[Start of section]

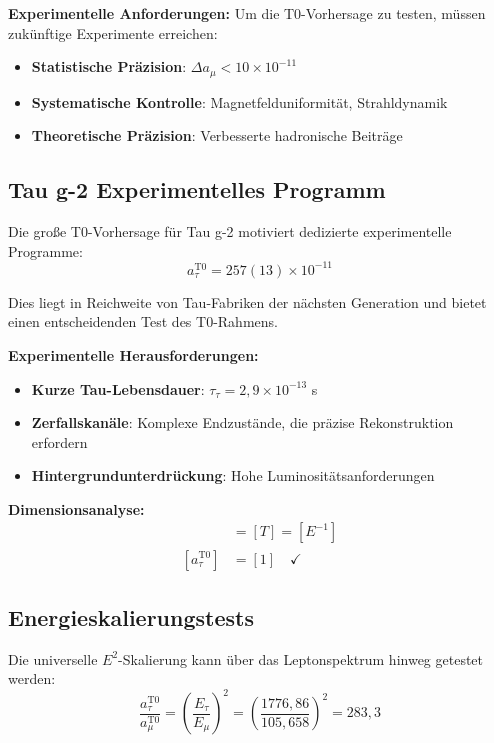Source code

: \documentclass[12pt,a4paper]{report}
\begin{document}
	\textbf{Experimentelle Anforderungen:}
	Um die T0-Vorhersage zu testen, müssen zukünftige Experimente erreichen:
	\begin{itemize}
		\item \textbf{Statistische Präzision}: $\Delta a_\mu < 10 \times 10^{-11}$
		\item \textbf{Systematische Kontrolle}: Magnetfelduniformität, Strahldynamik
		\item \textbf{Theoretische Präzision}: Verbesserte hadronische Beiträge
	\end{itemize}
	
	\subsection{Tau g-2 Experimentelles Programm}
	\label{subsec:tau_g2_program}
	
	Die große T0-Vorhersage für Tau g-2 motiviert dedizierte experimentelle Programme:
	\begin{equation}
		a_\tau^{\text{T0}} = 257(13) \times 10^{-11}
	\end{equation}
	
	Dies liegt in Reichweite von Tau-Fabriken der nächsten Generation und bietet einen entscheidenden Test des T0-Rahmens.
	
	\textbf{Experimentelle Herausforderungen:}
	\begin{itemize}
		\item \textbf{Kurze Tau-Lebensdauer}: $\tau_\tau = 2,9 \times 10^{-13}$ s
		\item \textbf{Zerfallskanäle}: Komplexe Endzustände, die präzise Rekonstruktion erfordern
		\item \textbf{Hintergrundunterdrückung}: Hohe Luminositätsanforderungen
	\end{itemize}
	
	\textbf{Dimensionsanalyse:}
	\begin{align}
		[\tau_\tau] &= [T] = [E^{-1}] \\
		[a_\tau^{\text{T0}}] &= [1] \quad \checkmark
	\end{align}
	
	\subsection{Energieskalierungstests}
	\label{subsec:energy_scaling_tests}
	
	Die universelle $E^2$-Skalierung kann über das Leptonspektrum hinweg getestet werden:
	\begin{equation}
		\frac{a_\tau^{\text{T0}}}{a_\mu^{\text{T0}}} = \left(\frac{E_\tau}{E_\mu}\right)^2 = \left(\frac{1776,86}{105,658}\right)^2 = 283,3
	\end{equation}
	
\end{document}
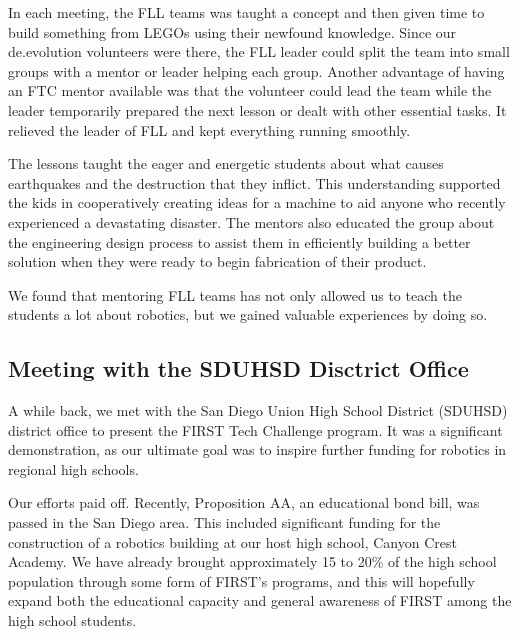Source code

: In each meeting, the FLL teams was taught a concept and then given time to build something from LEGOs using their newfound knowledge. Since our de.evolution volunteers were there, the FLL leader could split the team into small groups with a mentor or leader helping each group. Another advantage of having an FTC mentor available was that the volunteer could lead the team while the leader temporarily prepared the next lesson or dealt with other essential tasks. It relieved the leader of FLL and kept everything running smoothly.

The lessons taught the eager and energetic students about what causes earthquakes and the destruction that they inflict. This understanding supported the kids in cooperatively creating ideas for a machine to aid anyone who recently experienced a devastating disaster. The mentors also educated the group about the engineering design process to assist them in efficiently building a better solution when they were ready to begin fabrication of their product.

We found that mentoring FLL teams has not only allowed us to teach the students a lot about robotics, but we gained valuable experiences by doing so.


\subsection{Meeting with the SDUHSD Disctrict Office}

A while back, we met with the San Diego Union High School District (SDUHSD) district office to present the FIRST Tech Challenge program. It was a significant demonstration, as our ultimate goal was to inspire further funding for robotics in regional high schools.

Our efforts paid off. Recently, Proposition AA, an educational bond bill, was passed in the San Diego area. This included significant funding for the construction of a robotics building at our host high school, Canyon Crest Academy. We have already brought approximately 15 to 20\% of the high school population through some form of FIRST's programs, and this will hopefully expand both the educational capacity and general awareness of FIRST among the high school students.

[End of section]

= Goal of the exercise =
Where does "while" appear in the listing? Show every line that has it.

= Output of the exercise =
: In each meeting, the FLL teams was taught a concept and then given time to build something from LEGOs using their newfound knowledge. Since our de.evolution volunteers were there, the FLL leader could split the team into small groups with a mentor or leader helping each group. Another advantage of having an FTC mentor available was that the volunteer could lead the team while the leader temporarily prepared the next lesson or dealt with other essential tasks. It relieved the leader of FLL and kept everything running smoothly.
A while back, we met with the San Diego Union High School District (SDUHSD) district office to present the FIRST Tech Challenge program. It was a significant demonstration, as our ultimate goal was to inspire further funding for robotics in regional high schools.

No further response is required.